### Assignment:
Everything from the line containing "the binary takes" through the line containing "just run with" should be repeated exactly, and nothing else from the data.

### Data extract:
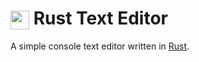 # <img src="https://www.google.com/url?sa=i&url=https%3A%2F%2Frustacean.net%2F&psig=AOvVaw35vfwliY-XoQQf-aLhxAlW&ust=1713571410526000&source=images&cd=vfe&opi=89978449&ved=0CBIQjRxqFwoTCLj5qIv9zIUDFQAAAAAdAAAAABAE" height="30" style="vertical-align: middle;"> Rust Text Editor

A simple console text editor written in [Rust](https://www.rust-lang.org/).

--

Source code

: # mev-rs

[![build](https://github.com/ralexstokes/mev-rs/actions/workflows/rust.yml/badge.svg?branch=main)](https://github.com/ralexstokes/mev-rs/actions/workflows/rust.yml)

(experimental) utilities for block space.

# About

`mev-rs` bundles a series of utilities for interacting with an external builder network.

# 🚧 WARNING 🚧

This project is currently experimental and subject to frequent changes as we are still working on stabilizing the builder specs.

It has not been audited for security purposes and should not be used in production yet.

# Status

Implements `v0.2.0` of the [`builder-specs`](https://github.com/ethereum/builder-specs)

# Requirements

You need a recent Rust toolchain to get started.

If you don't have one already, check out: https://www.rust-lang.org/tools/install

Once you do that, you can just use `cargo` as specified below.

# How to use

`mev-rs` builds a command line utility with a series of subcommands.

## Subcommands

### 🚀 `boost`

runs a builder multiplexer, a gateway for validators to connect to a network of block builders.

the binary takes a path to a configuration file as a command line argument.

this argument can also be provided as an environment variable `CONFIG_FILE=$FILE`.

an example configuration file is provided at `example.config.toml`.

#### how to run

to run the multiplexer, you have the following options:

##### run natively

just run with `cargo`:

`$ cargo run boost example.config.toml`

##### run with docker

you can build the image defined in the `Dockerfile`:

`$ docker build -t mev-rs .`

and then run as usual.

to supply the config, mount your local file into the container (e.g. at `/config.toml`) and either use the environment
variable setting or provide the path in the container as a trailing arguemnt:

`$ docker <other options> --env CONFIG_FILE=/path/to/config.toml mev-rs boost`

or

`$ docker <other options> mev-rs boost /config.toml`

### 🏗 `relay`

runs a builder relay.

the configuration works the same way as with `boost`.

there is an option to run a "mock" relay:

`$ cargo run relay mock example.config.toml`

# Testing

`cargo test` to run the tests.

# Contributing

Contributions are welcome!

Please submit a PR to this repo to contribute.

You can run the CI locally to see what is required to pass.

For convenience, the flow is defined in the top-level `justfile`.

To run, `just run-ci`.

### Answer to the exercise:
the binary takes a path to a configuration file as a command line argument.

this argument can also be provided as an environment variable `CONFIG_FILE=$FILE`.

an example configuration file is provided at `example.config.toml`.

#### how to run

to run the multiplexer, you have the following options:

##### run natively

just run with `cargo`:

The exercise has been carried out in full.